▶ _WHAT IS BEING ASKED_:
Give back each record precisely, pictures excluded.

ENTRIES SHOWN section start

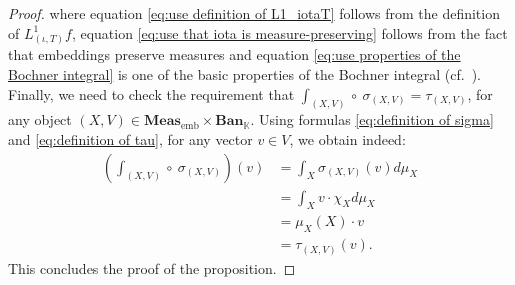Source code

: \documentclass{amsart}
\theoremstyle{definition}
\theoremstyle{plain}
\newcommand{\embMeas}{\mathbf{Meas}_\mathrm{emb}}
\newcommand{\Ban}{\mathbf{Ban}_{\mathbb{K}}}
\begin{document}
\begin{proof}
            where equation \eqref{eq:use definition of L1_iotaT} follows from the definition of $L^1_{(\iota,T)} f$, equation \eqref{eq:use that iota is measure-preserving} follows from the fact that embeddings preserve measures and equation \eqref{eq:use properties of the Bochner integral} is one of the basic properties of the Bochner integral (cf.~\cite[\S V.5, Corollary 2]{Yosida1995}). \\
            Finally, we need to check the requirement that $\int_{(X,V)} \circ ~ \sigma_{(X,V)} = \tau_{(X,V)}$, for any object $(X,V) \in \embMeas \times \Ban$.
            Using formulas \eqref{eq:definition of sigma} and \eqref{eq:definition of tau}, for any vector $v \in V$, we obtain indeed: 
            \begin{align*}
                \left( \int_{(X,V)} \circ ~ \sigma_{(X,V)} \right) (v) &= \int_X \sigma_{(X,V)}(v) d\mu_X \\
                &= \int_X v \cdot \chi_X d\mu_X \\
                &= \mu_X(X) \cdot v \\
                &= \tau_{(X,V)} (v).
            \end{align*}
            This concludes the proof of the proposition.
        \end{proof}
\end{document}
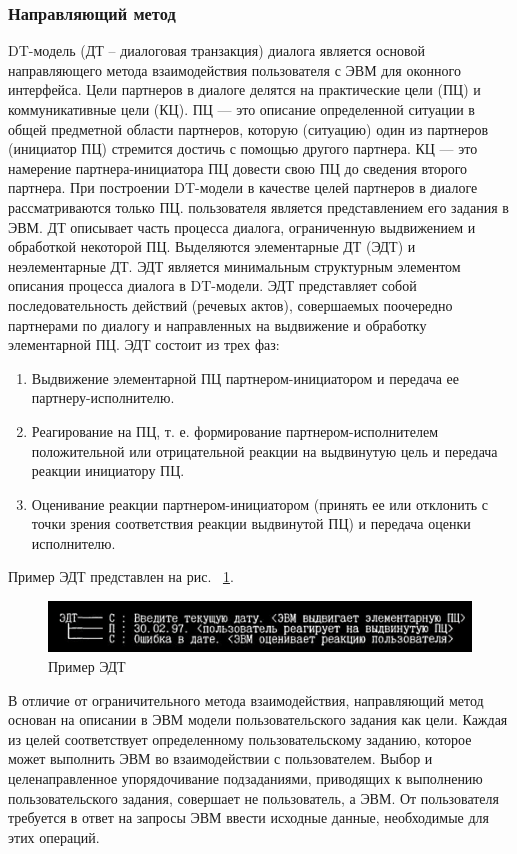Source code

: \subsubsection{Направляющий метод}
	DT-модель (ДТ – диалоговая транзакция) диалога является основой направляющего метода взаимодействия пользователя с ЭВМ для оконного интерфейса. 
	Цели партнеров в диалоге делятся на практические цели (ПЦ) и коммуникативные цели (КЦ). ПЦ — это описание определенной ситуации в общей предметной области партнеров, которую (ситуацию) один из партнеров (инициатор ПЦ) стремится достичь с помощью другого партнера. КЦ — это намерение партнера-инициатора ПЦ довести свою ПЦ до сведения второго партнера. При построении DT-модели в качестве целей партнеров в диалоге рассматриваются только ПЦ. пользователя является представлением его задания в ЭВМ. ДТ описывает часть процесса диалога, ограниченную выдвижением и обработкой некоторой ПЦ. Выделяются элементарные ДТ (ЭДТ) и неэлементарные ДТ. ЭДТ является минимальным структурным элементом описания процесса диалога в DT-модели. ЭДТ представляет собой последовательность действий (речевых актов), совершаемых поочередно партнерами по диалогу и направленных на выдвижение и обработку элементарной ПЦ. ЭДТ состоит из трех фаз:
\begin{enumerate}
	\item Выдвижение элементарной ПЦ партнером-инициатором и передача ее партнеру-исполнителю.
	\item Реагирование на ПЦ, т. е. формирование партнером-исполнителем положительной или отрицательной реакции на выдвинутую цель и передача реакции инициатору ПЦ.
	\item Оценивание реакции партнером-инициатором (принять ее или отклонить с точки зрения соответствия реакции выдвинутой ПЦ) и передача оценки исполнителю.
\end{enumerate}

	Пример ЭДТ представлен на рис. ~\ref{example}.
\begin{figure}[!ht]
  \centering
  \includegraphics[scale=0.35]{ResearchNotes/rndhpc_not_gui_2022_10_10/example.png}
  \caption{Пример ЭДТ}
  \label{example}
\end{figure}

	В отличие от ограничительного метода взаимодействия, направляющий метод основан на описании в ЭВМ модели пользовательского задания как цели. Каждая из целей соответствует определенному пользовательскому заданию, которое может выполнить ЭВМ во взаимодействии с пользователем. Выбор и целенаправленное упорядочивание подзаданиями, приводящих к выполнению пользовательского задания, совершает не пользователь, а ЭВМ. От пользователя требуется в ответ на запросы ЭВМ ввести исходные данные, необходимые для этих операций.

ENTRIES SHOWN section end

▶ _EXPECTED ANSWER_:
Source code

: \documentclass{amsart}
\theoremstyle{definition}
\theoremstyle{plain}
\newcommand{\embMeas}{\mathbf{Meas}_\mathrm{emb}}
\newcommand{\Ban}{\mathbf{Ban}_{\mathbb{K}}}
\begin{document}
\begin{proof}
            where equation \eqref{eq:use definition of L1_iotaT} follows from the definition of $L^1_{(\iota,T)} f$, equation \eqref{eq:use that iota is measure-preserving} follows from the fact that embeddings preserve measures and equation \eqref{eq:use properties of the Bochner integral} is one of the basic properties of the Bochner integral (cf.~\cite[\S V.5, Corollary 2]{Yosida1995}). \\
            Finally, we need to check the requirement that $\int_{(X,V)} \circ ~ \sigma_{(X,V)} = \tau_{(X,V)}$, for any object $(X,V) \in \embMeas \times \Ban$.
            Using formulas \eqref{eq:definition of sigma} and \eqref{eq:definition of tau}, for any vector $v \in V$, we obtain indeed: 
            \begin{align*}
                \left( \int_{(X,V)} \circ ~ \sigma_{(X,V)} \right) (v) &= \int_X \sigma_{(X,V)}(v) d\mu_X \\
                &= \int_X v \cdot \chi_X d\mu_X \\
                &= \mu_X(X) \cdot v \\
                &= \tau_{(X,V)} (v).
            \end{align*}
            This concludes the proof of the proposition.
        \end{proof}
\end{document}
Source code

: \subsubsection{Направляющий метод}
	DT-модель (ДТ – диалоговая транзакция) диалога является основой направляющего метода взаимодействия пользователя с ЭВМ для оконного интерфейса. 
	Цели партнеров в диалоге делятся на практические цели (ПЦ) и коммуникативные цели (КЦ). ПЦ — это описание определенной ситуации в общей предметной области партнеров, которую (ситуацию) один из партнеров (инициатор ПЦ) стремится достичь с помощью другого партнера. КЦ — это намерение партнера-инициатора ПЦ довести свою ПЦ до сведения второго партнера. При построении DT-модели в качестве целей партнеров в диалоге рассматриваются только ПЦ. пользователя является представлением его задания в ЭВМ. ДТ описывает часть процесса диалога, ограниченную выдвижением и обработкой некоторой ПЦ. Выделяются элементарные ДТ (ЭДТ) и неэлементарные ДТ. ЭДТ является минимальным структурным элементом описания процесса диалога в DT-модели. ЭДТ представляет собой последовательность действий (речевых актов), совершаемых поочередно партнерами по диалогу и направленных на выдвижение и обработку элементарной ПЦ. ЭДТ состоит из трех фаз:
\begin{enumerate}
	\item Выдвижение элементарной ПЦ партнером-инициатором и передача ее партнеру-исполнителю.
	\item Реагирование на ПЦ, т. е. формирование партнером-исполнителем положительной или отрицательной реакции на выдвинутую цель и передача реакции инициатору ПЦ.
	\item Оценивание реакции партнером-инициатором (принять ее или отклонить с точки зрения соответствия реакции выдвинутой ПЦ) и передача оценки исполнителю.
\end{enumerate}

	Пример ЭДТ представлен на рис. ~\ref{example}.
\begin{figure}[!ht]
  \centering
  \includegraphics[scale=0.35]{ResearchNotes/rndhpc_not_gui_2022_10_10/example.png}
  \caption{Пример ЭДТ}
  \label{example}
\end{figure}

	В отличие от ограничительного метода взаимодействия, направляющий метод основан на описании в ЭВМ модели пользовательского задания как цели. Каждая из целей соответствует определенному пользовательскому заданию, которое может выполнить ЭВМ во взаимодействии с пользователем. Выбор и целенаправленное упорядочивание подзаданиями, приводящих к выполнению пользовательского задания, совершает не пользователь, а ЭВМ. От пользователя требуется в ответ на запросы ЭВМ ввести исходные данные, необходимые для этих операций.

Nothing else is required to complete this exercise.